Angiotensin II disrupts the cytoskeletal architecture of human urine-derived podocytes and results in activation of the renin-angiotensin system

High blood pressure is one of the major public health problems which causes severe disorders in several tissues including the human kidney. One of the most important signaling pathways associated with the regulation of blood pressure is the renin-angiotensin system (RAS), with its main mediator angiotensin II (ANGII). Elevated levels of circulating and intracellular ANGII and aldosterone lead to pro-fibrotic, -inflammatory and -hypertrophic milieu that causes remodelling and dysfunction in cardiovascular and renal tissues. Furthermore, ANGII has been recognized as major risk factor for the induction of apoptosis in podocytes, ultimately leading to chronic kidney disease (CDK). In the past, disease modeling of kidney-associated malignancies was extremely difficult, as the derivation of kidney originated cells is very challenging.
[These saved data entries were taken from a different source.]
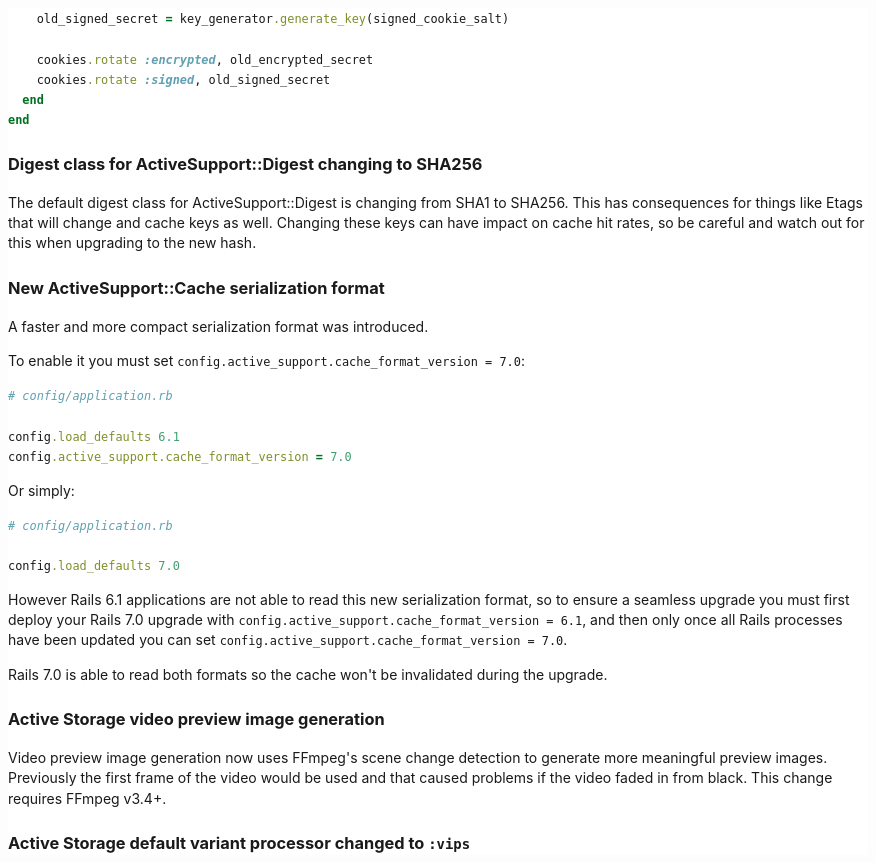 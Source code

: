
 ```ruby
    old_signed_secret = key_generator.generate_key(signed_cookie_salt)

    cookies.rotate :encrypted, old_encrypted_secret
    cookies.rotate :signed, old_signed_secret
  end
end
```

### Digest class for ActiveSupport::Digest changing to SHA256

The default digest class for ActiveSupport::Digest is changing from SHA1 to SHA256.
This has consequences for things like Etags that will change and cache keys as well.
Changing these keys can have impact on cache hit rates, so be careful and watch out
for this when upgrading to the new hash.

### New ActiveSupport::Cache serialization format

A faster and more compact serialization format was introduced.

To enable it you must set `config.active_support.cache_format_version = 7.0`:

```ruby
# config/application.rb

config.load_defaults 6.1
config.active_support.cache_format_version = 7.0
```

Or simply:

```ruby
# config/application.rb

config.load_defaults 7.0
```

However Rails 6.1 applications are not able to read this new serialization format,
so to ensure a seamless upgrade you must first deploy your Rails 7.0 upgrade with
`config.active_support.cache_format_version = 6.1`, and then only once all Rails
processes have been updated you can set `config.active_support.cache_format_version = 7.0`.

Rails 7.0 is able to read both formats so the cache won't be invalidated during the
upgrade.

### Active Storage video preview image generation

Video preview image generation now uses FFmpeg's scene change detection to generate
more meaningful preview images. Previously the first frame of the video would be used
and that caused problems if the video faded in from black. This change requires
FFmpeg v3.4+.

### Active Storage default variant processor changed to `:vips`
Here we describe a differentiation protocol for reproducible differentiation of SIX2-positive urine derived renal progenitor cells (UdRPCs) into mature podocytes bearing typical foot processes. The UdRPCs-derived podocytes show the ability to execute Albumin endocytosis and the activation of the renin-angiotensin system by being responsive to ANGII stimulation. Our data reveals the ANGII dependent downregulation of NPHS1 and SYNPO, resulting in the disruption of the complex podocyte cytoskeletal architecture, as shown by immunofluorescence-based detection of -ACTININ. In the present manuscript we confirm and propose UdRPCs as a unique cell type useful for studying nephrogenesis and associated diseases. Furthermore, the responsiveness of UdRPCs-derived podocytes to ANGII implies potential applications in nephrotoxicity studies and drug screening.